1.1 Suprema and Infima
Hopefully by now you’re getting more familiar with the ideas of set bounds, especially the idea of suprema/infima! It also turns out that there’s an alternative characterisation of suprema and infima which can be very useful, especially if the members of a set aren’t indexed by natural numbers. Technically, this is something that came up in last week’s lectures, but is more relevant to this week’s problem sheet (see Tutorial Question 1).
Let \(S\subseteq\mathbb{R}\). Then a number \(T\in\mathbb{R}\) is the supremum of \(S\), denoted \(\sup(S)\) if: \[\forall \epsilon > 0, \exists s \in S\; \text{such that} \; s > T - \epsilon.\]
Let \(S\subseteq\mathbb{R}\). Then a number \(t\in\mathbb{R}\) is the infimum of \(S\), denoted \(\inf(S)\) if: \[\forall \epsilon > 0, \exists s \in S\; \text{such that} \; s < t + \epsilon.\]

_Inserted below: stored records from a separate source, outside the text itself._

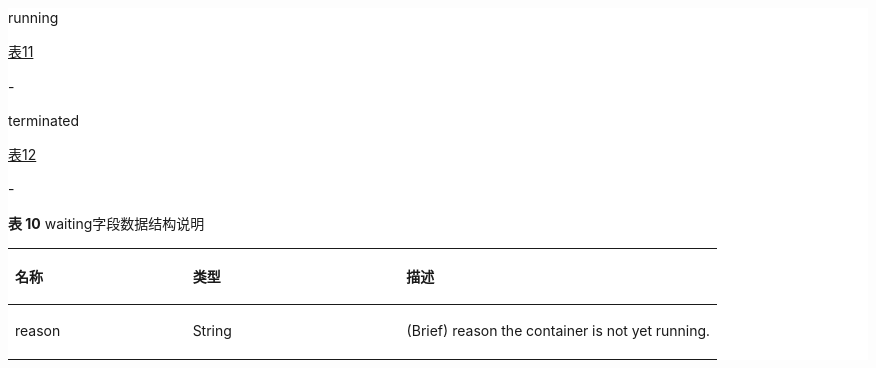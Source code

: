 <tr id="zh-cn_topic_0083857396_zh-cn_topic_0079614930_row12530692"><td class="cellrowborder" valign="top" width="25.06%" headers="mcps1.2.4.1.1 "><p id="zh-cn_topic_0083857396_zh-cn_topic_0079614930_p8353121"><a name="zh-cn_topic_0083857396_zh-cn_topic_0079614930_p8353121"></a><a name="zh-cn_topic_0083857396_zh-cn_topic_0079614930_p8353121"></a>running</p>
</td>
<td class="cellrowborder" valign="top" width="30.14%" headers="mcps1.2.4.1.2 "><p id="zh-cn_topic_0083857396_a36791fc9bcc846948f4225d13fcc62b7"><a name="zh-cn_topic_0083857396_a36791fc9bcc846948f4225d13fcc62b7"></a><a name="zh-cn_topic_0083857396_a36791fc9bcc846948f4225d13fcc62b7"></a><a href="#zh-cn_topic_0083857396_zh-cn_topic_0079614930_table19878917">表11</a></p>
</td>
<td class="cellrowborder" valign="top" width="44.800000000000004%" headers="mcps1.2.4.1.3 "><p id="zh-cn_topic_0083857396_zh-cn_topic_0079614930_p43995612"><a name="zh-cn_topic_0083857396_zh-cn_topic_0079614930_p43995612"></a><a name="zh-cn_topic_0083857396_zh-cn_topic_0079614930_p43995612"></a>-</p>
</td>
</tr>
<tr id="zh-cn_topic_0083857396_zh-cn_topic_0079614930_row60416193"><td class="cellrowborder" valign="top" width="25.06%" headers="mcps1.2.4.1.1 "><p id="zh-cn_topic_0083857396_zh-cn_topic_0079614930_p61873442"><a name="zh-cn_topic_0083857396_zh-cn_topic_0079614930_p61873442"></a><a name="zh-cn_topic_0083857396_zh-cn_topic_0079614930_p61873442"></a>terminated</p>
</td>
<td class="cellrowborder" valign="top" width="30.14%" headers="mcps1.2.4.1.2 "><p id="zh-cn_topic_0083857396_a253c54cf0edc4b4f995ae4c85795b4b6"><a name="zh-cn_topic_0083857396_a253c54cf0edc4b4f995ae4c85795b4b6"></a><a name="zh-cn_topic_0083857396_a253c54cf0edc4b4f995ae4c85795b4b6"></a><a href="#zh-cn_topic_0083857396_zh-cn_topic_0079614930_table44692528">表12</a></p>
</td>
<td class="cellrowborder" valign="top" width="44.800000000000004%" headers="mcps1.2.4.1.3 "><p id="zh-cn_topic_0083857396_zh-cn_topic_0079614930_p10140379"><a name="zh-cn_topic_0083857396_zh-cn_topic_0079614930_p10140379"></a><a name="zh-cn_topic_0083857396_zh-cn_topic_0079614930_p10140379"></a>-</p>
</td>
</tr>
</tbody>
</table>

**表 10**  waiting字段数据结构说明

<a name="zh-cn_topic_0083857396_zh-cn_topic_0079614930_table17121849"></a>
<table><thead align="left"><tr id="zh-cn_topic_0083857396_zh-cn_topic_0079614930_row2186211"><th class="cellrowborder" valign="top" width="25.06%" id="mcps1.2.4.1.1"><p id="zh-cn_topic_0083857396_zh-cn_topic_0079614930_p42865437"><a name="zh-cn_topic_0083857396_zh-cn_topic_0079614930_p42865437"></a><a name="zh-cn_topic_0083857396_zh-cn_topic_0079614930_p42865437"></a>名称</p>
</th>
<th class="cellrowborder" valign="top" width="30.14%" id="mcps1.2.4.1.2"><p id="p109926281752"><a name="p109926281752"></a><a name="p109926281752"></a>类型</p>
</th>
<th class="cellrowborder" valign="top" width="44.800000000000004%" id="mcps1.2.4.1.3"><p id="p2992628755"><a name="p2992628755"></a><a name="p2992628755"></a>描述</p>
</th>
</tr>
</thead>
<tbody><tr id="zh-cn_topic_0083857396_zh-cn_topic_0079614930_row11716734"><td class="cellrowborder" valign="top" width="25.06%" headers="mcps1.2.4.1.1 "><p id="zh-cn_topic_0083857396_zh-cn_topic_0079614930_p9531402"><a name="zh-cn_topic_0083857396_zh-cn_topic_0079614930_p9531402"></a><a name="zh-cn_topic_0083857396_zh-cn_topic_0079614930_p9531402"></a>reason</p>
</td>
<td class="cellrowborder" valign="top" width="30.14%" headers="mcps1.2.4.1.2 "><p id="zh-cn_topic_0083857396_zh-cn_topic_0079614930_p33846094"><a name="zh-cn_topic_0083857396_zh-cn_topic_0079614930_p33846094"></a><a name="zh-cn_topic_0083857396_zh-cn_topic_0079614930_p33846094"></a>String</p>
</td>
<td class="cellrowborder" valign="top" width="44.800000000000004%" headers="mcps1.2.4.1.3 "><p id="zh-cn_topic_0083857396_zh-cn_topic_0079614930_p57179123"><a name="zh-cn_topic_0083857396_zh-cn_topic_0079614930_p57179123"></a><a name="zh-cn_topic_0083857396_zh-cn_topic_0079614930_p57179123"></a>(Brief) reason the container is not yet running.</p>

As an example, take the set \(S = (-1,2] = \lbrace x \, \lvert\, -1 < x \leq 2\rbrace\), and fix some \(\epsilon > 0\). Then, if we take \(s_1 = 2 - \epsilon/2\) and \(s_2 = -1 + \epsilon/2\), we see that
- \(s_1\) and \(s_2\) are in the set \(S\),
- \(s_1 > 2 - \epsilon\), and
- \(s_2 < -1 + \epsilon\).
Hence, as \(\epsilon\) was arbitrary, the alternative characterisation of suprema and infima says that \(\sup(S) = 2\) and \(\inf(S) = -1\).